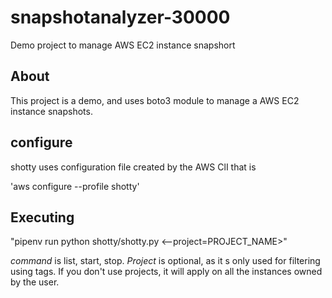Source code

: # snapshotanalyzer-30000
Demo project to manage AWS EC2 instance snapshort

## About

This project is a demo, and uses boto3 module to manage a AWS EC2 instance snapshots.

## configure

shotty uses configuration file created by the AWS ClI that is

'aws configure --profile shotty'

## Executing
"pipenv run python shotty/shotty.py <command> <--project=PROJECT_NAME>"

*command* is list, start, stop.
*Project* is optional, as it s only used for filtering using tags. If you don't use projects, it will apply on all the instances owned by the user.
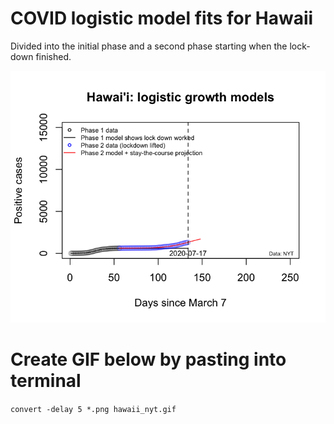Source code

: # COVID logistic model fits for Hawaii

Divided into the initial phase and a second phase starting when the lock-down finished. 

![](figs/hawaii_nyt.gif)

# Create GIF below by pasting into terminal

`convert -delay 5 *.png hawaii_nyt.gif`
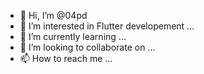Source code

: - 👋 Hi, I’m @04pd
- 👀 I’m interested in Flutter developement ...
- 🌱 I’m currently learning ...
- 💞️ I’m looking to collaborate on ...
- 📫 How to reach me ...

<!---
04pd/04pd is a ✨ special ✨ repository because its `README.md` (this file) appears on your GitHub profile.
You can click the Preview link to take a look at your changes.
--->
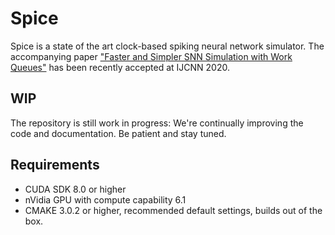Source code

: # Spice

Spice is a state of the art clock-based spiking neural network simulator. The accompanying paper ["Faster and Simpler SNN Simulation with Work Queues"](https://arxiv.org/abs/1912.07423) has been recently accepted at IJCNN 2020.

## WIP
The repository is still work in progress: We're continually improving the code and documentation. Be patient and stay tuned.

## Requirements
- CUDA SDK 8.0 or higher
- nVidia GPU with compute capability 6.1
- CMAKE 3.0.2 or higher, recommended default settings, builds out of the box.
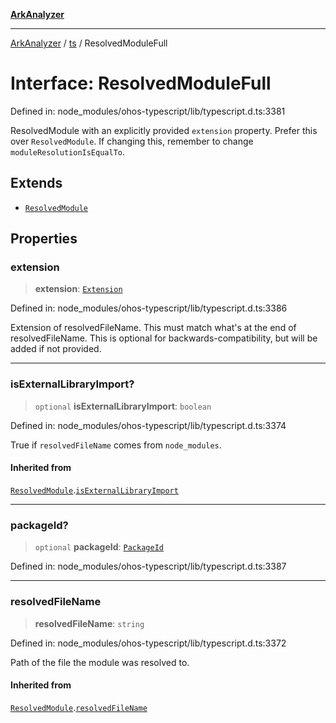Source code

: [**ArkAnalyzer**](../../../../README.md)

***

[ArkAnalyzer](../../../../globals.md) / [ts](../README.md) / ResolvedModuleFull

# Interface: ResolvedModuleFull

Defined in: node\_modules/ohos-typescript/lib/typescript.d.ts:3381

ResolvedModule with an explicitly provided `extension` property.
Prefer this over `ResolvedModule`.
If changing this, remember to change `moduleResolutionIsEqualTo`.

## Extends

- [`ResolvedModule`](ResolvedModule.md)

## Properties

### extension

> **extension**: [`Extension`](../enumerations/Extension.md)

Defined in: node\_modules/ohos-typescript/lib/typescript.d.ts:3386

Extension of resolvedFileName. This must match what's at the end of resolvedFileName.
This is optional for backwards-compatibility, but will be added if not provided.

***

### isExternalLibraryImport?

> `optional` **isExternalLibraryImport**: `boolean`

Defined in: node\_modules/ohos-typescript/lib/typescript.d.ts:3374

True if `resolvedFileName` comes from `node_modules`.

#### Inherited from

[`ResolvedModule`](ResolvedModule.md).[`isExternalLibraryImport`](ResolvedModule.md#isexternallibraryimport)

***

### packageId?

> `optional` **packageId**: [`PackageId`](PackageId.md)

Defined in: node\_modules/ohos-typescript/lib/typescript.d.ts:3387

***

### resolvedFileName

> **resolvedFileName**: `string`

Defined in: node\_modules/ohos-typescript/lib/typescript.d.ts:3372

Path of the file the module was resolved to.

#### Inherited from

[`ResolvedModule`](ResolvedModule.md).[`resolvedFileName`](ResolvedModule.md#resolvedfilename)
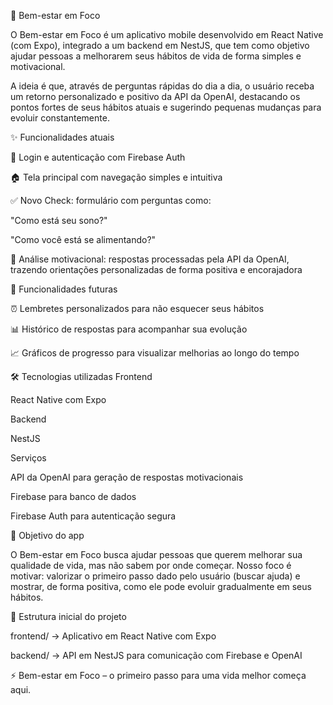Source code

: 📱 Bem-estar em Foco

O Bem-estar em Foco é um aplicativo mobile desenvolvido em React Native (com Expo), integrado a um backend em NestJS, que tem como objetivo ajudar pessoas a melhorarem seus hábitos de vida de forma simples e motivacional.

A ideia é que, através de perguntas rápidas do dia a dia, o usuário receba um retorno personalizado e positivo da API da OpenAI, destacando os pontos fortes de seus hábitos atuais e sugerindo pequenas mudanças para evoluir constantemente.

✨ Funcionalidades atuais

🔑 Login e autenticação com Firebase Auth

🏠 Tela principal com navegação simples e intuitiva

✅ Novo Check: formulário com perguntas como:

"Como está seu sono?"

"Como você está se alimentando?"

🤖 Análise motivacional: respostas processadas pela API da OpenAI, trazendo orientações personalizadas de forma positiva e encorajadora

🚀 Funcionalidades futuras

⏰ Lembretes personalizados para não esquecer seus hábitos

📊 Histórico de respostas para acompanhar sua evolução

📈 Gráficos de progresso para visualizar melhorias ao longo do tempo

🛠️ Tecnologias utilizadas
Frontend

React Native com Expo

Backend

NestJS

Serviços

API da OpenAI para geração de respostas motivacionais

Firebase para banco de dados

Firebase Auth para autenticação segura

🎯 Objetivo do app

O Bem-estar em Foco busca ajudar pessoas que querem melhorar sua qualidade de vida, mas não sabem por onde começar.
Nosso foco é motivar: valorizar o primeiro passo dado pelo usuário (buscar ajuda) e mostrar, de forma positiva, como ele pode evoluir gradualmente em seus hábitos.

📌 Estrutura inicial do projeto

frontend/ → Aplicativo em React Native com Expo

backend/ → API em NestJS para comunicação com Firebase e OpenAI

⚡ Bem-estar em Foco – o primeiro passo para uma vida melhor começa aqui.
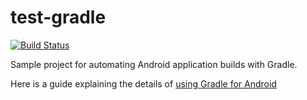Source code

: test-gradle
===========

[![Build Status](https://travis-ci.org/pestrada/test-gradle.png?branch=master)](https://travis-ci.org/pestrada/test-gradle)

Sample project for automating Android application builds with Gradle.

Here is a guide explaining the details of [using Gradle for Android](http://paulemtz.blogspot.mx/2013/04/automating-android-builds-with-gradle.html)

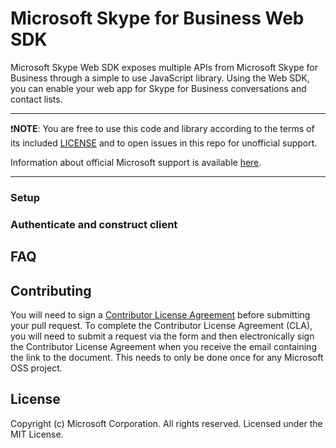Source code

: # Microsoft Skype for Business Web SDK

Microsoft Skype Web SDK exposes multiple APIs from Microsoft Skype for Business through a simple to use JavaScript library. Using the Web SDK, you can enable your web app for Skype for Business conversations and contact lists.

---

:exclamation:**NOTE**: You are free to use this code and library according to the terms of its included [LICENSE](/LICENSE.md) and to open issues in this repo for unofficial support.

Information about official Microsoft support is available [here][support-placeholder].

[support-placeholder]: https://support.microsoft.com/

---




### Setup



### Authenticate and construct client


## FAQ


## Contributing
You will need to sign a [Contributor License Agreement](https://cla.microsoft.com/) before submitting your pull request. To complete the Contributor License Agreement (CLA), you will need to submit a request via the form and then electronically sign the Contributor License Agreement when you receive the email containing the link to the document. This needs to only be done once for any Microsoft  OSS project.

## License
Copyright (c) Microsoft Corporation. All rights reserved. Licensed under the MIT License.


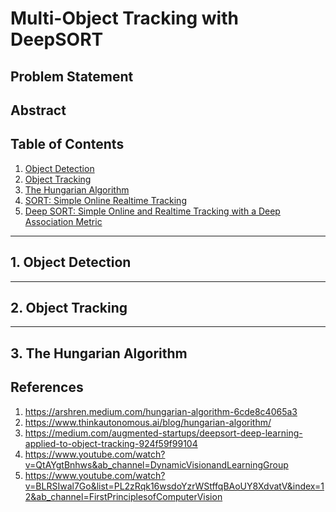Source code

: # Multi-Object Tracking with DeepSORT

## Problem Statement

## Abstract

## Table of Contents
1. [Object Detection](#od)
2. [Object Tracking](#ot)
3. [The Hungarian Algorithm](#ha)
4. [SORT: Simple Online Realtime Tracking](#s)
5. [Deep SORT: Simple Online and Realtime Tracking with a Deep Association Metric](#ds)

------------
<a name="od"></a>
## 1. Object Detection

------------
<a name="ot"></a>
## 2. Object Tracking

---------------
<a name="ha"></a>
## 3. The Hungarian Algorithm


## References
1. https://arshren.medium.com/hungarian-algorithm-6cde8c4065a3
2. https://www.thinkautonomous.ai/blog/hungarian-algorithm/
3. https://medium.com/augmented-startups/deepsort-deep-learning-applied-to-object-tracking-924f59f99104
4. https://www.youtube.com/watch?v=QtAYgtBnhws&ab_channel=DynamicVisionandLearningGroup
5. https://www.youtube.com/watch?v=BLRSIwal7Go&list=PL2zRqk16wsdoYzrWStffqBAoUY8XdvatV&index=12&ab_channel=FirstPrinciplesofComputerVision
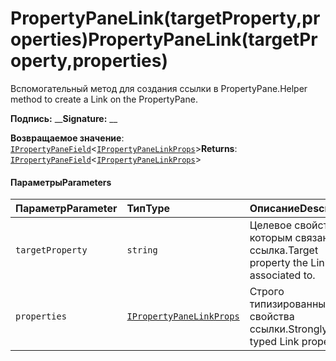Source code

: # <a name="propertypanelinktargetpropertyproperties"></a><span data-ttu-id="4ba0e-101">PropertyPaneLink(targetProperty,properties)</span><span class="sxs-lookup"><span data-stu-id="4ba0e-101">PropertyPaneLink(targetProperty,properties)</span></span>




<span data-ttu-id="4ba0e-102">Вспомогательный метод для создания ссылки в PropertyPane.</span><span class="sxs-lookup"><span data-stu-id="4ba0e-102">Helper method to create a Link on the PropertyPane.</span></span>

<span data-ttu-id="4ba0e-103">**Подпись:** __</span><span class="sxs-lookup"><span data-stu-id="4ba0e-103">**Signature:** __</span></span>

<span data-ttu-id="4ba0e-104">**Возвращаемое значение**: [`IPropertyPaneField`](../sp-webpart-base/ipropertypanefield.md)<[`IPropertyPaneLinkProps`](../sp-webpart-base/ipropertypanelinkprops.md)></span><span class="sxs-lookup"><span data-stu-id="4ba0e-104">**Returns**: [`IPropertyPaneField`](../sp-webpart-base/ipropertypanefield.md)<[`IPropertyPaneLinkProps`](../sp-webpart-base/ipropertypanelinkprops.md)></span></span>





#### <a name="parameters"></a><span data-ttu-id="4ba0e-105">Параметры</span><span class="sxs-lookup"><span data-stu-id="4ba0e-105">Parameters</span></span>


| <span data-ttu-id="4ba0e-106">Параметр</span><span class="sxs-lookup"><span data-stu-id="4ba0e-106">Parameter</span></span>    | <span data-ttu-id="4ba0e-107">Тип</span><span class="sxs-lookup"><span data-stu-id="4ba0e-107">Type</span></span>    | <span data-ttu-id="4ba0e-108">Описание</span><span class="sxs-lookup"><span data-stu-id="4ba0e-108">Description</span></span> |
|:-------------|:---------------|:------------|
| `targetProperty`    | `string` | <span data-ttu-id="4ba0e-109">Целевое свойство, с которым связана ссылка.</span><span class="sxs-lookup"><span data-stu-id="4ba0e-109">Target property the Link is associated to.</span></span> |
| `properties`    | [`IPropertyPaneLinkProps`](../sp-webpart-base/ipropertypanelinkprops.md) | <span data-ttu-id="4ba0e-110">Строго типизированные свойства ссылки.</span><span class="sxs-lookup"><span data-stu-id="4ba0e-110">Strongly typed Link properties.</span></span> |


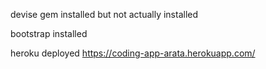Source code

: devise gem installed but not actually installed

bootstrap installed

heroku deployed
https://coding-app-arata.herokuapp.com/
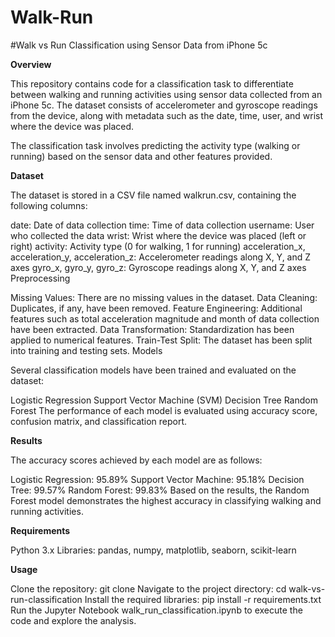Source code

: # Walk-Run
#Walk vs Run Classification using Sensor Data from iPhone 5c

**Overview**

This repository contains code for a classification task to differentiate between walking and running activities using sensor data collected from an iPhone 5c. The dataset consists of accelerometer and gyroscope readings from the device, along with metadata such as the date, time, user, and wrist where the device was placed.

The classification task involves predicting the activity type (walking or running) based on the sensor data and other features provided.

**Dataset**

The dataset is stored in a CSV file named walkrun.csv, containing the following columns:

date: Date of data collection
time: Time of data collection
username: User who collected the data
wrist: Wrist where the device was placed (left or right)
activity: Activity type (0 for walking, 1 for running)
acceleration_x, acceleration_y, acceleration_z: Accelerometer readings along X, Y, and Z axes
gyro_x, gyro_y, gyro_z: Gyroscope readings along X, Y, and Z axes
Preprocessing

Missing Values: There are no missing values in the dataset.
Data Cleaning: Duplicates, if any, have been removed.
Feature Engineering: Additional features such as total acceleration magnitude and month of data collection have been extracted.
Data Transformation: Standardization has been applied to numerical features.
Train-Test Split: The dataset has been split into training and testing sets.
Models

Several classification models have been trained and evaluated on the dataset:

Logistic Regression
Support Vector Machine (SVM)
Decision Tree
Random Forest
The performance of each model is evaluated using accuracy score, confusion matrix, and classification report.

**Results**

The accuracy scores achieved by each model are as follows:

Logistic Regression: 95.89%
Support Vector Machine: 95.18%
Decision Tree: 99.57%
Random Forest: 99.83%
Based on the results, the Random Forest model demonstrates the highest accuracy in classifying walking and running activities.

**Requirements**

Python 3.x
Libraries: pandas, numpy, matplotlib, seaborn, scikit-learn

**Usage**

Clone the repository:
git clone <repository-url>
Navigate to the project directory:
cd walk-vs-run-classification
Install the required libraries:
pip install -r requirements.txt
Run the Jupyter Notebook walk_run_classification.ipynb to execute the code and explore the analysis.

■ ■ ■ ■

At the line containing "pip install -r requirements.txt", start copying. Continue exactly through the final line of the entries above and stop there.

pip install -r requirements.txt
Run the Jupyter Notebook walk_run_classification.ipynb to execute the code and explore the analysis.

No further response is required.